The peace talks between the government and the Revolutionary Armed Forces of Colombia (FARC) enter their toughest stretch both vulnerable and resilient. The former quality was displayed on 22 May, when the collapse of the guerrillas’ five-month old unilateral ceasefire triggered the worst escalation of violence in years. Evidence for the latter came two weeks later, when negotiators ended a year’s drought without major advances by agreeing to establish a truth commission. A separate agreement on reparations also appeared to edge closer. Yet, despite the advances, the talks are on thinner ice than ever. To get them safe to land, the parties must return to an effective de-escalation path, one that moves toward a definitive bilateral ceasefire, once negotiations on the crucial transitional justice issue are sufficiently consolidated. Such gradualism is the best bet to protect the process from unravelling in violence, flagging public support and deep political rifts.

Even if neither side considers abandoning the talks, the broader environment has risks. Ongoing violence causes new humanitarian emergencies, emboldens spoilers and strengthens hardliners. With political patience increasingly thin, it would take only a spark to suspend the process or trigger its break-up. Even anticipating an early reparations agreement, negotiators face highly contentious, interconnected issues, including judicial accountability for serious international crimes committed by both sides, a bilateral ceasefire and final agreement ratification. Sharply-contested local elections in October could further weaken the centre ground upon which a durable peace agreement will need to rest.

Manoeuvring the talks through these perils defies easy fixes. Calls for acceleration or a deadline have grown louder. With business as usual no longer an option, the parties should consider ways to move more vigorously, including by splitting the discussions on victims and transitional justice into smaller, partial agreements, adopting a more compact calendar and involving international partners more closely. But acceleration for its own sake has risks. Hastily hammering out a deal might satisfy political demands, but the resulting accord could easily be impossible to implement and of limited effectiveness. The measured pace reflects real problems, including internal tensions on both sides and an adverse political environment. With the parties already struggling to ratify and start implementing the final agreements before President Santos’ term ends in 2018, a deadline would add little and could throw the process into limbo if missed.

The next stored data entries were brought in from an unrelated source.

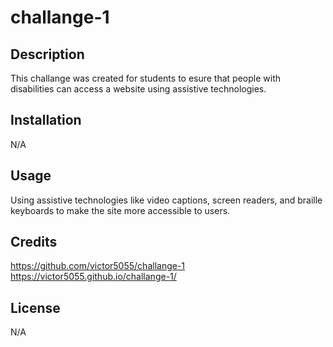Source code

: # challange-1

## Description

This challange was created for students to esure that people with disabilities can access a website using assistive technologies.


## Installation

N/A

## Usage 

Using assistive technologies like video captions, screen readers, and braille keyboards to make the site more accessible to users.

## Credits

https://github.com/victor5055/challange-1
https://victor5055.github.io/challange-1/

## License

N/A
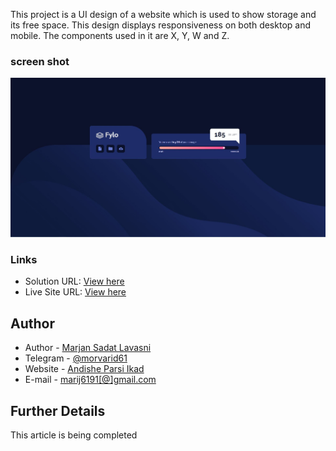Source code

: This project is a UI design of a website which is used to show storage and its free space.
This design displays responsiveness on both desktop and mobile.
The components used in it are X, Y, W and Z.

### screen shot

![Screen Shot](./SCREENSHOT.JPG)

### Links

- Solution URL: [View here](https://github.com/morvarid61/)
- Live Site URL: [View here](https://morvarid61.github.io/)

## Author

- Author - [Marjan Sadat Lavasni](https://github.com/morvarid61)
- Telegram - [@morvarid61](https://t.me/morvarid6191)
- Website - [Andishe Parsi Ikad](https://andishehparsi.ir/)
- E-mail - [marij6191[@]gmail.com](mailto:marij6191@gmail.com)

## Further Details

This article is being completed

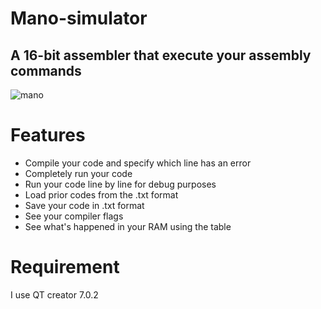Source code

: # Mano-simulator
## A 16-bit assembler that execute your assembly commands
![mano](https://user-images.githubusercontent.com/82156191/193072441-d755bc12-cae9-4262-8e1d-0557d3499beb.png)
# Features
* Compile your code and specify which line has an error
* Completely run your code
* Run your code line by line for debug purposes
* Load prior codes from the .txt format
* Save your code in .txt format
* See your compiler flags 
* See what's happened in your RAM using the table
# Requirement
 I use QT creator 7.0.2
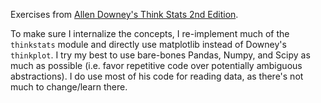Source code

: Exercises from [Allen Downey's Think Stats 2nd Edition](http://greenteapress.com/wp/think-stats-2e/).

To make sure I internalize the concepts, I re-implement much of the `thinkstats` module and directly use matplotlib instead of Downey's `thinkplot`. I try my best to use bare-bones Pandas, Numpy, and Scipy as much as possible (i.e. favor repetitive code over potentially ambiguous abstractions). I do use most of his code for reading data, as there's not much to change/learn there.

The escalating violence has also intensified calls for an immediate, bilateral ceasefire. This would eliminate the threats ongoing hostilities pose, but the time for it has not yet come. A consensus on what such a ceasefire might look like is still not on the horizon, and, as the breakdown of FARC’s unilateral truce shows, a definitive end of hostilities will not be viable if the mechanisms and protocols to sustain it are not fully accepted by both leaderships. Meanwhile, even if the parties could swiftly agree on these, there are few signs the arrangement could be quickly implemented. Neither the government nor FARC will likely be able to accept the costs of a definitive end of the hostilities while vital concerns are still being negotiated. A bilateral ceasefire will probably only become realistic after there is an agreement on the transitional justice framework.

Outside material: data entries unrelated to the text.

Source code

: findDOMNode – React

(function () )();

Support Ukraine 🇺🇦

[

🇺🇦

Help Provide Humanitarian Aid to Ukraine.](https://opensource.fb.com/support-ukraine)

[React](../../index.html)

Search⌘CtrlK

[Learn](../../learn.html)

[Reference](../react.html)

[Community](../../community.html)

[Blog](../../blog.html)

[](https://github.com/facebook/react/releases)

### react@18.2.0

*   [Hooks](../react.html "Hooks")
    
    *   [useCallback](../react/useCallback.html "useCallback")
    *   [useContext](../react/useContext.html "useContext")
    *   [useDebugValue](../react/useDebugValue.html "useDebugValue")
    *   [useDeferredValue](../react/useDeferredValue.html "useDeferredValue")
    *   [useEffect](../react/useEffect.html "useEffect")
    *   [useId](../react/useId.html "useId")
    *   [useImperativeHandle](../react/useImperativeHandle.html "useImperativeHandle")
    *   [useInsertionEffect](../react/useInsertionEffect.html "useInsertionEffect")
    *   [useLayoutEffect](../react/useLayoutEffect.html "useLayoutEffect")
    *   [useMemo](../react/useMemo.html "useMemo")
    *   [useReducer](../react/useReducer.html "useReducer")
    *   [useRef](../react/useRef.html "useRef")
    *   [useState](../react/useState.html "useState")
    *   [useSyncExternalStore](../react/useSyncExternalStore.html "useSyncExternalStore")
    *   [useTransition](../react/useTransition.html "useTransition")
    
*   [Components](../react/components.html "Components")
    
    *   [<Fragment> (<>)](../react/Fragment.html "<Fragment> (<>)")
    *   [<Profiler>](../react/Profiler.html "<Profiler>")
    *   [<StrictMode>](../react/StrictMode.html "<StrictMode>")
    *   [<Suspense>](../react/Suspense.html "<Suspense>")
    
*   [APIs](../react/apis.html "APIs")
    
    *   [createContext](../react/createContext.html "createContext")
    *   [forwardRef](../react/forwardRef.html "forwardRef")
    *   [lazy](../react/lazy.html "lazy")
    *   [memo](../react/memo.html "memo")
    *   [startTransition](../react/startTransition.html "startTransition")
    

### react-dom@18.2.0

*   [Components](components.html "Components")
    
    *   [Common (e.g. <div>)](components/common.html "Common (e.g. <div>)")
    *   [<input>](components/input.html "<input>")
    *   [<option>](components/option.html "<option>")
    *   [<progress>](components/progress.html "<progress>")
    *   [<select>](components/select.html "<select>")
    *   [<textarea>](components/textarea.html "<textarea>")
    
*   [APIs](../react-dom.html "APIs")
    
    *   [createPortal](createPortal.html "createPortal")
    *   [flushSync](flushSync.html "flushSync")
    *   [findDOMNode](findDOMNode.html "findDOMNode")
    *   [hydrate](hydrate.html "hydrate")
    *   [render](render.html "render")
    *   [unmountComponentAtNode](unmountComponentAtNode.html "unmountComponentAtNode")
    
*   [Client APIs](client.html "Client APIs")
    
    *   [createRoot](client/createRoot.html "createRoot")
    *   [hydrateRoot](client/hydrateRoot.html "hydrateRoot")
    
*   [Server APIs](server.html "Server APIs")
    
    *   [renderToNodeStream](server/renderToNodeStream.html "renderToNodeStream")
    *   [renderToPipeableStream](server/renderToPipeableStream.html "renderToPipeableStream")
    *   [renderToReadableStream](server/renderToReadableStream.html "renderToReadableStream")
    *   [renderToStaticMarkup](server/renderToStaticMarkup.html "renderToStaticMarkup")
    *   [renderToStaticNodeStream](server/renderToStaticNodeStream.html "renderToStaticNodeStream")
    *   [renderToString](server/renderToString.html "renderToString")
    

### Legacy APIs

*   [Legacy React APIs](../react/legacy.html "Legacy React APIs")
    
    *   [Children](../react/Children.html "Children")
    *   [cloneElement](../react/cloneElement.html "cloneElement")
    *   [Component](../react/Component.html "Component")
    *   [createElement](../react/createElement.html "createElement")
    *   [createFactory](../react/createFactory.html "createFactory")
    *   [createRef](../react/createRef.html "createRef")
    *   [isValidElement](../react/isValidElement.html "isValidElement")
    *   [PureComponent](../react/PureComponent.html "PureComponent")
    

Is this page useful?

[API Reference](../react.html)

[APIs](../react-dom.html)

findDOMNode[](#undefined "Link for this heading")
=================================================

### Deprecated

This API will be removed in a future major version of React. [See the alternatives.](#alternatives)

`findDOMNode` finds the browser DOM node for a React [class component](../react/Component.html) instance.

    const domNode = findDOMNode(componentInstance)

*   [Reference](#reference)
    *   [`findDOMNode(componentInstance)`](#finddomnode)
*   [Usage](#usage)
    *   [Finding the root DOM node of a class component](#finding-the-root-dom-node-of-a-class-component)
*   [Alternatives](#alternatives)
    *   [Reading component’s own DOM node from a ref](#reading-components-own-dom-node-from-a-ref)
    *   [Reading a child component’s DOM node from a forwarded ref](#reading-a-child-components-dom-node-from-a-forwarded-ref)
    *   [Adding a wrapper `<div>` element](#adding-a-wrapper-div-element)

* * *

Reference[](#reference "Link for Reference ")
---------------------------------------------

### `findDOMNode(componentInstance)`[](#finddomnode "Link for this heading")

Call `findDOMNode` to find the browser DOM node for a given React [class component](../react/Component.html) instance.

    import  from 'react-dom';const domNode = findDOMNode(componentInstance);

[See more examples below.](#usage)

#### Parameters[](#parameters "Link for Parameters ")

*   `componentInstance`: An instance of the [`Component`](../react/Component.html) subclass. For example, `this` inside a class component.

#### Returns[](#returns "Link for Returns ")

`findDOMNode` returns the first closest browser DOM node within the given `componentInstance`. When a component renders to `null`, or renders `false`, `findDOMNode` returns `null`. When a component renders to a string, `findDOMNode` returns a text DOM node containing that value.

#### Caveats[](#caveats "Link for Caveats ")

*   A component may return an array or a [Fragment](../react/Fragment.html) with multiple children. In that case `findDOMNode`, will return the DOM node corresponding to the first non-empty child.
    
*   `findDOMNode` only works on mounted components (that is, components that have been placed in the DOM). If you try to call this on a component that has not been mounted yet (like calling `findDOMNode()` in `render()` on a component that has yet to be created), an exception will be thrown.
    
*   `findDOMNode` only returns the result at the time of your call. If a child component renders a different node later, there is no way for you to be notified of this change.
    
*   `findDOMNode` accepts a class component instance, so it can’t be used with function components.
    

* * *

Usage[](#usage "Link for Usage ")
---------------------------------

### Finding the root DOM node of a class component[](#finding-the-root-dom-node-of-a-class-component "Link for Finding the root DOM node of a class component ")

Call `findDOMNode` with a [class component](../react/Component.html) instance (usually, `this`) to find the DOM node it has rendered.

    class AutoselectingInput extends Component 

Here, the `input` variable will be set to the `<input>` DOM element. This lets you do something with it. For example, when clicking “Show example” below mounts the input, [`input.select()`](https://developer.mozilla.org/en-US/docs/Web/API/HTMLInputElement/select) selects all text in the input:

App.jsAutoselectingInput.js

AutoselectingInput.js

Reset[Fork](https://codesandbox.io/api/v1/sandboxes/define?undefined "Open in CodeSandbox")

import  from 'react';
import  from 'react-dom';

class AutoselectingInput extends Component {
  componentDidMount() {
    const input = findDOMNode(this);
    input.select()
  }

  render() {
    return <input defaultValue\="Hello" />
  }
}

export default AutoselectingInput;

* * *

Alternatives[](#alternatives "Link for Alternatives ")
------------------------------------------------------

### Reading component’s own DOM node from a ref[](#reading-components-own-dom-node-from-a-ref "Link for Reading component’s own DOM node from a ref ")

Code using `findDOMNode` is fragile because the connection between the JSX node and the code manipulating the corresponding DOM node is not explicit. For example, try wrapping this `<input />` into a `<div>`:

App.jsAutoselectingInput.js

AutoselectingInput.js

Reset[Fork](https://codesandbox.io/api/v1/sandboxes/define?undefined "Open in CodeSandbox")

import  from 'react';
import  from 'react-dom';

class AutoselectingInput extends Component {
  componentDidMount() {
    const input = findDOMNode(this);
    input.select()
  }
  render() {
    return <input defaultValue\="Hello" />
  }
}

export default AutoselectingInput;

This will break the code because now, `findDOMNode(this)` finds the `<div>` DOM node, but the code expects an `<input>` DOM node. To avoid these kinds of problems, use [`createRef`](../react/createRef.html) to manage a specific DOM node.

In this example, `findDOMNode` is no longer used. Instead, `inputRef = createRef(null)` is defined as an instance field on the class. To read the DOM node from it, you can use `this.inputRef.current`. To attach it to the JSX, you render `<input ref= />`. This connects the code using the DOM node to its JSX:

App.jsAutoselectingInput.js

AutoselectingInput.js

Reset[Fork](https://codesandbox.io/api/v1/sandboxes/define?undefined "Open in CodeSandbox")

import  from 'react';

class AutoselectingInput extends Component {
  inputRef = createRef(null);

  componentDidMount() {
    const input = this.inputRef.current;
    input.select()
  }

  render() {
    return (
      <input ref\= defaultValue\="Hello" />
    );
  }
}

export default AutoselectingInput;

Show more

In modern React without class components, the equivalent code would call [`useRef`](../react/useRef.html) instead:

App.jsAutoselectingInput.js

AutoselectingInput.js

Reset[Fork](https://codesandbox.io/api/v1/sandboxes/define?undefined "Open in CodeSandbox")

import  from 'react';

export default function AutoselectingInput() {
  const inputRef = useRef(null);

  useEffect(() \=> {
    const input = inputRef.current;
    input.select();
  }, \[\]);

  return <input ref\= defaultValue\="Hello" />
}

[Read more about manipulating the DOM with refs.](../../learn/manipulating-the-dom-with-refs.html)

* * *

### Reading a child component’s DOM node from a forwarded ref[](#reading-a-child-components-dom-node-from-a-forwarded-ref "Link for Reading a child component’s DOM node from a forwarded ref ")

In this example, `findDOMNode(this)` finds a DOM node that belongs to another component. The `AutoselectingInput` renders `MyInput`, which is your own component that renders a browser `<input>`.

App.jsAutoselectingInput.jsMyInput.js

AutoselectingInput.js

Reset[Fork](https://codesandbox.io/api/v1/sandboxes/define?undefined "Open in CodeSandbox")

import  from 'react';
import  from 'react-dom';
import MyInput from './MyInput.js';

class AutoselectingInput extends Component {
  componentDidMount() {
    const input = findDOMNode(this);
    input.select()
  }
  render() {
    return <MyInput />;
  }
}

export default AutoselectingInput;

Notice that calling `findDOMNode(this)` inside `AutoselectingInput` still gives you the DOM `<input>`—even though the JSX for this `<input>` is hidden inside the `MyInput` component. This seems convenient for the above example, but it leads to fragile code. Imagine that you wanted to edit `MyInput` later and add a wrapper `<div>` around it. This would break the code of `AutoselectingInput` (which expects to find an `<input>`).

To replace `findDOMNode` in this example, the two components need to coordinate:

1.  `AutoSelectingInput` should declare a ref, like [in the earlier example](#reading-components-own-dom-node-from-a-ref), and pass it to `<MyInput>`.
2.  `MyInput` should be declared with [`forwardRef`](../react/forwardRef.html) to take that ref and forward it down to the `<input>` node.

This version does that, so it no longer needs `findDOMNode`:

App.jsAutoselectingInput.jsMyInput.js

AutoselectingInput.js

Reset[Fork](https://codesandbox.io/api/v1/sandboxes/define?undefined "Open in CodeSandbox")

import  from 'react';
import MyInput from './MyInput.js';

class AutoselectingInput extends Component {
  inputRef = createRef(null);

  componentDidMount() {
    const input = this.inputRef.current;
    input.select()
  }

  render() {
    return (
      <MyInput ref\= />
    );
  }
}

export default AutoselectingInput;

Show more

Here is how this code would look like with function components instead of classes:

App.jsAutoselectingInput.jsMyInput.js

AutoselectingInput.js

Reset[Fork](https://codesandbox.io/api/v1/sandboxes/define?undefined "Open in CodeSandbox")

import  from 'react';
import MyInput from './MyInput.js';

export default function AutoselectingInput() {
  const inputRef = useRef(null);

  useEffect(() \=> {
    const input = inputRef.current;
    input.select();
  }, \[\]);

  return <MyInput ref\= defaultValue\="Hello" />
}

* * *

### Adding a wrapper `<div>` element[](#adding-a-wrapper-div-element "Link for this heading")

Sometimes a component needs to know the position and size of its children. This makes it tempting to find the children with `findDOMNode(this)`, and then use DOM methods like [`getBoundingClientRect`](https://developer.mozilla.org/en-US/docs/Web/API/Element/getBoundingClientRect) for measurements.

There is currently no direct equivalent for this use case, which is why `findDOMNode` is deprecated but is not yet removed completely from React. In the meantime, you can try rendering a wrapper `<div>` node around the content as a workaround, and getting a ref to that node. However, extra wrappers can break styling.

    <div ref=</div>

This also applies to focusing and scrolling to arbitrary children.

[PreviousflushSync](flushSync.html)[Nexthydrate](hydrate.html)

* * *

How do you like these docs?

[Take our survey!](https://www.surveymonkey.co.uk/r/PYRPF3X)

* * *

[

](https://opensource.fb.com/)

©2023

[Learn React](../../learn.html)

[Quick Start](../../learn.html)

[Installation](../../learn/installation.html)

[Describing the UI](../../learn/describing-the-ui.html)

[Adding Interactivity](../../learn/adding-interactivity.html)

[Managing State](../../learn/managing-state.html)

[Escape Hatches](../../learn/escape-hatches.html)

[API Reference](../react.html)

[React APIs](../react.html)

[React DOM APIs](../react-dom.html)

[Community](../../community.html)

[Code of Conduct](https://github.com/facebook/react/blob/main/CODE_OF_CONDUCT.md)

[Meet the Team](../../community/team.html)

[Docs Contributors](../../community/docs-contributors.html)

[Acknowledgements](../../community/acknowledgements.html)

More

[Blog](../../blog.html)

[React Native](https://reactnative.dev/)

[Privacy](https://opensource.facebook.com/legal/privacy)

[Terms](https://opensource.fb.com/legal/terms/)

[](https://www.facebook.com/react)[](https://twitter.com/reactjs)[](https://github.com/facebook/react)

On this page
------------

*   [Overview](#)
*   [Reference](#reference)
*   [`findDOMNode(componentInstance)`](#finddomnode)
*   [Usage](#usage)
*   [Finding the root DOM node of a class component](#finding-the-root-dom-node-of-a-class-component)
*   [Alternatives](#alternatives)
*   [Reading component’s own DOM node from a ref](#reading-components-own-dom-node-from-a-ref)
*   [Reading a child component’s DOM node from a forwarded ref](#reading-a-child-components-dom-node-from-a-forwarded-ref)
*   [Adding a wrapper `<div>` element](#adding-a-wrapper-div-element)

The first step out of the present difficulty should be more modest. The parties urgently need to halt the escalation of hostilities, starting by showing maximum battlefield restraint, including strict respect for international humanitarian law. This should be accompanied by a new push for bilateral de-escalation, including broadening the demining scheme and exploring the space for discreet, reciprocal hostility reduction. Joint de-escalation would give the negotiators room and foster the mutual trust required to sustain an eventual bilateral ceasefire. Simultaneously, the parties should accelerate technical talks in Havana on the “end of the conflict”, so as to elaborate a proposal for implementing an early bilateral ceasefire after a transitional justice agreement. That ceasefire will need to include both some form of regional concentration of FARC and international monitoring; full cantonment and the “leaving behind of weapons” (disarmament) should follow ratification of the final agreements.

Such an early but not immediate bilateral ceasefire would make it easier to accelerate the process, enabling the parties to save time by starting to implement some agenda issues, while leaving others to the broader political process, including the truth commission. Importantly, it would also help the process put out much deeper political roots. The government has real scope for more consistent, convincing messages, while international community backing will remain vital amid crumbling domestic support. But overcoming widespread disengagement, scepticism and indifference is hard as long as hostilities continue. A ceasefire would create new possibilities to broaden the talks’ political base. At a late stage, this could include moving them, or parts of them, from Cuba to Colombia.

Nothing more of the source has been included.